The History of the Museum Ulm: “A Question of Time?”
On October 4, 1925, the “Museum of the City of Ulm” was opened under founding director Julius Baum (1882 – 1959). It emerged from the Museum of Applied Arts, founded in 1882 and institutionally taken over by the city of Ulm in 1923. The basis of the museum’s collection are besides the objects from the Museum of Applied Arts the collection of the 1841 founded Society for Arts and Antiquity in Ulm and Upper Swabia, which became the property of the city by contract in 1923.
Starting with the “Kiechelhaus”, the former residential and commercial building of a merchant family from Ulm, which housed the Museum of Applied Arts, the museum was gradually spatially extended by adjacent buildings.

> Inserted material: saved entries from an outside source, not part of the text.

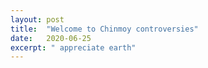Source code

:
 ```yaml
---
layout: post
title:  "Welcome to Chinmoy controversies"
date:   2020-06-25
excerpt: " appreciate earth"
---
```

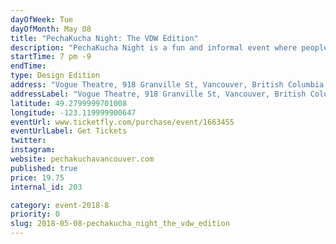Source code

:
 ```yaml
---
dayOfWeek: Tue
dayOfMonth: May 08
title: "PechaKucha Night: The VDW Edition"
description: "PechaKucha Night is a fun and informal event where people can meet, inspire and get inspired, based on a format that is fast-paced and fun. Join us for PechaKucha Night Vol. 45 as part of the Vancouver Design Week. PechaKucha is for content and not profit. It is supported by a network of volunteers and is 100% funded through ticket sales."
startTime: 7 pm -9
endTime: 
type: Design Edition
address: "Vogue Theatre, 918 Granville St, Vancouver, British Columbia V6B 1E3, Canada, Vancouver, BC, Canada"
addressLabel: "Vogue Theatre, 918 Granville St, Vancouver, British Columbia V6B 1E3, Canada"
latitude: 49.2799999701008
longitude: -123.119999900647
eventUrl: www.ticketfly.com/purchase/event/1663455
eventUrlLabel: Get Tickets
twitter: 
instagram: 
website: pechakuchavancouver.com
published: true
price: 19.75
internal_id: 203

category: event-2018-8
priority: 0
slug: 2018-05-08-pechakucha_night_the_vdw_edition
---
```

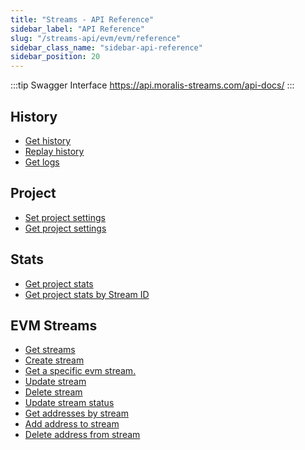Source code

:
```yaml
---
title: "Streams - API Reference"
sidebar_label: "API Reference"
slug: "/streams-api/evm/evm/reference"
sidebar_class_name: "sidebar-api-reference"
sidebar_position: 20
---
```


:::tip Swagger Interface
https://api.moralis-streams.com/api-docs/
:::

## History

- [Get history](/streams-api/evm/reference/get-history)
- [Replay history](/streams-api/evm/reference/replay-history)
- [Get logs](/streams-api/evm/reference/get-logs)

## Project

- [Set project settings](/streams-api/evm/reference/set-settings)
- [Get project settings](/streams-api/evm/reference/get-settings)

## Stats

- [Get project stats](/streams-api/evm/reference/get-stats)
- [Get project stats by Stream ID](/streams-api/evm/reference/get-stats-by-streamid)

## EVM Streams

- [Get streams](/streams-api/evm/reference/get-streams)
- [Create stream](/streams-api/evm/reference/create-stream)
- [Get a specific evm stream.](/streams-api/evm/reference/get-stream)
- [Update stream](/streams-api/evm/reference/update-stream)
- [Delete stream](/streams-api/evm/reference/delete-stream)
- [Update stream status](/streams-api/evm/reference/update-stream-status)
- [Get addresses by stream](/streams-api/evm/reference/get-addresses)
- [Add address to stream](/streams-api/evm/reference/add-address-to-stream)
- [Delete address from stream](/streams-api/evm/reference/delete-address-from-stream)
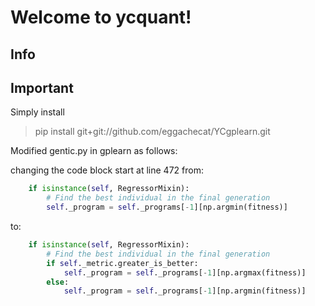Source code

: Welcome to ycquant!
===================


Info
-----------
## Important

Simply install
> pip install git+git://github.com/eggachecat/YCgplearn.git



Modified gentic.py in gplearn as follows:

changing the code block start at line 472 from:

```python
    if isinstance(self, RegressorMixin):
        # Find the best individual in the final generation
        self._program = self._programs[-1][np.argmin(fitness)]
```

to:

```python
    if isinstance(self, RegressorMixin):
        # Find the best individual in the final generation
        if self._metric.greater_is_better:
            self._program = self._programs[-1][np.argmax(fitness)]
        else:
            self._program = self._programs[-1][np.argmin(fitness)]

```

Today the museum complex consists of overall seven buildings, including new buildings constructed in 1999 and 2007.
Since 2017, the building has borne the name “Museum Ulm” – in the meantime, it was reopened in November 1956 as the “Ulmer Museum” under Director Herbert Pée in the course of extensive renovation work after the Second World War. In addition to the collections Archaeology, Old Masters and Modern Art, there are also the objects from the archive of the former Ulm School of Design (“HfG-Archiv”), which has been a department of the museum since 1993.
A more detailed overview of the extensive history of the museum as well as the development of the HfG-Archiv offers the permanent exhibition “A Question of Time? Museum Ulm yesterday, today, tomorrow”, which has been on display since spring 2020. In addition to the historical treatment, it presents an insight into the extensive museum holdings based on selected objects. The collections, which cover 40,000 years of art, culture and design history, stimulate references to current social and political issues, which in turn create new demands and opportunities for museum work. Against this background, the exhibition “A Question of Time?” not only looks at the past and present, but also at the future of the museum. The museum in general increasingly sees itself as a place where questions can be asked and discussed. In the exhibition, visitors are invited to participate at participative stations in discourses on the future development of the museum.